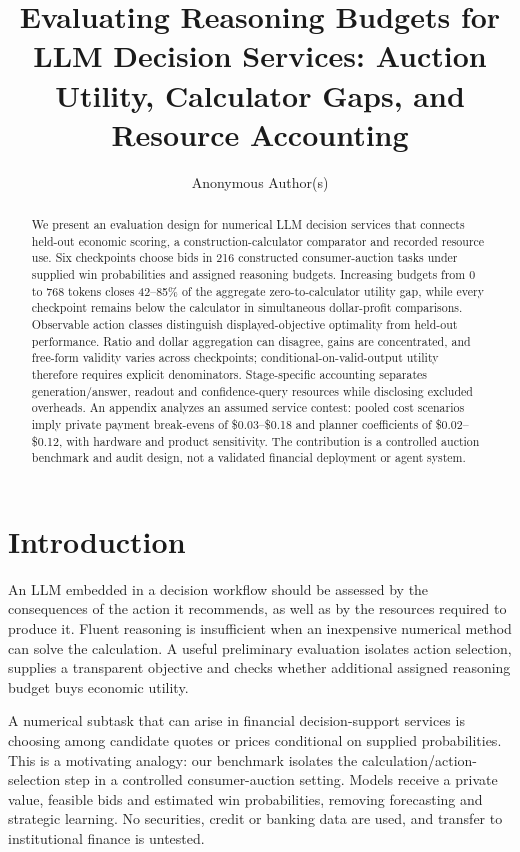 \documentclass[sigconf,anonymous,nonacm]{acmart}
\title[Reasoning Budgets for LLM Decision Services]{Evaluating Reasoning Budgets for LLM Decision Services: Auction Utility, Calculator Gaps, and Resource Accounting}
\author{Anonymous Author(s)}
\begin{document}
\begin{abstract}
We present an evaluation design for numerical LLM decision services that connects held-out economic scoring, a construction-calculator comparator and recorded resource use. Six checkpoints choose bids in 216 constructed consumer-auction tasks under supplied win probabilities and assigned reasoning budgets. Increasing budgets from 0 to 768 tokens closes 42--85\% of the aggregate zero-to-calculator utility gap, while every checkpoint remains below the calculator in simultaneous dollar-profit comparisons. Observable action classes distinguish displayed-objective optimality from held-out performance. Ratio and dollar aggregation can disagree, gains are concentrated, and free-form validity varies across checkpoints; conditional-on-valid-output utility therefore requires explicit denominators. Stage-specific accounting separates generation/answer, readout and confidence-query resources while disclosing excluded overheads. An appendix analyzes an assumed service contest: pooled cost scenarios imply private payment break-evens of \$0.03--\$0.18 and planner coefficients of \$0.02--\$0.12, with hardware and product sensitivity. The contribution is a controlled auction benchmark and audit design, not a validated financial deployment or agent system.
\end{abstract}
\maketitle
\section{Introduction}
An LLM embedded in a decision workflow should be assessed by the consequences of the action it recommends, as well as by the resources required to produce it. Fluent reasoning is insufficient when an inexpensive numerical method can solve the calculation. A useful preliminary evaluation isolates action selection, supplies a transparent objective and checks whether additional assigned reasoning budget buys economic utility.

A numerical subtask that can arise in financial decision-support services is choosing among candidate quotes or prices conditional on supplied probabilities. This is a motivating analogy: our benchmark isolates the calculation/action-selection step in a controlled consumer-auction setting. Models receive a private value, feasible bids and estimated win probabilities, removing forecasting and strategic learning. No securities, credit or banking data are used, and transfer to institutional finance is untested.
\end{document}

• • • • •

Copy all the lines of data exactly as they appear, dropping any images.

The completed task:
 \documentclass[sigconf,anonymous,nonacm]{acmart}
\title[Reasoning Budgets for LLM Decision Services]{Evaluating Reasoning Budgets for LLM Decision Services: Auction Utility, Calculator Gaps, and Resource Accounting}
\author{Anonymous Author(s)}
\begin{document}
\begin{abstract}
We present an evaluation design for numerical LLM decision services that connects held-out economic scoring, a construction-calculator comparator and recorded resource use. Six checkpoints choose bids in 216 constructed consumer-auction tasks under supplied win probabilities and assigned reasoning budgets. Increasing budgets from 0 to 768 tokens closes 42--85\% of the aggregate zero-to-calculator utility gap, while every checkpoint remains below the calculator in simultaneous dollar-profit comparisons. Observable action classes distinguish displayed-objective optimality from held-out performance. Ratio and dollar aggregation can disagree, gains are concentrated, and free-form validity varies across checkpoints; conditional-on-valid-output utility therefore requires explicit denominators. Stage-specific accounting separates generation/answer, readout and confidence-query resources while disclosing excluded overheads. An appendix analyzes an assumed service contest: pooled cost scenarios imply private payment break-evens of \$0.03--\$0.18 and planner coefficients of \$0.02--\$0.12, with hardware and product sensitivity. The contribution is a controlled auction benchmark and audit design, not a validated financial deployment or agent system.
\end{abstract}
\maketitle
\section{Introduction}
An LLM embedded in a decision workflow should be assessed by the consequences of the action it recommends, as well as by the resources required to produce it. Fluent reasoning is insufficient when an inexpensive numerical method can solve the calculation. A useful preliminary evaluation isolates action selection, supplies a transparent objective and checks whether additional assigned reasoning budget buys economic utility.

A numerical subtask that can arise in financial decision-support services is choosing among candidate quotes or prices conditional on supplied probabilities. This is a motivating analogy: our benchmark isolates the calculation/action-selection step in a controlled consumer-auction setting. Models receive a private value, feasible bids and estimated win probabilities, removing forecasting and strategic learning. No securities, credit or banking data are used, and transfer to institutional finance is untested.
\end{document}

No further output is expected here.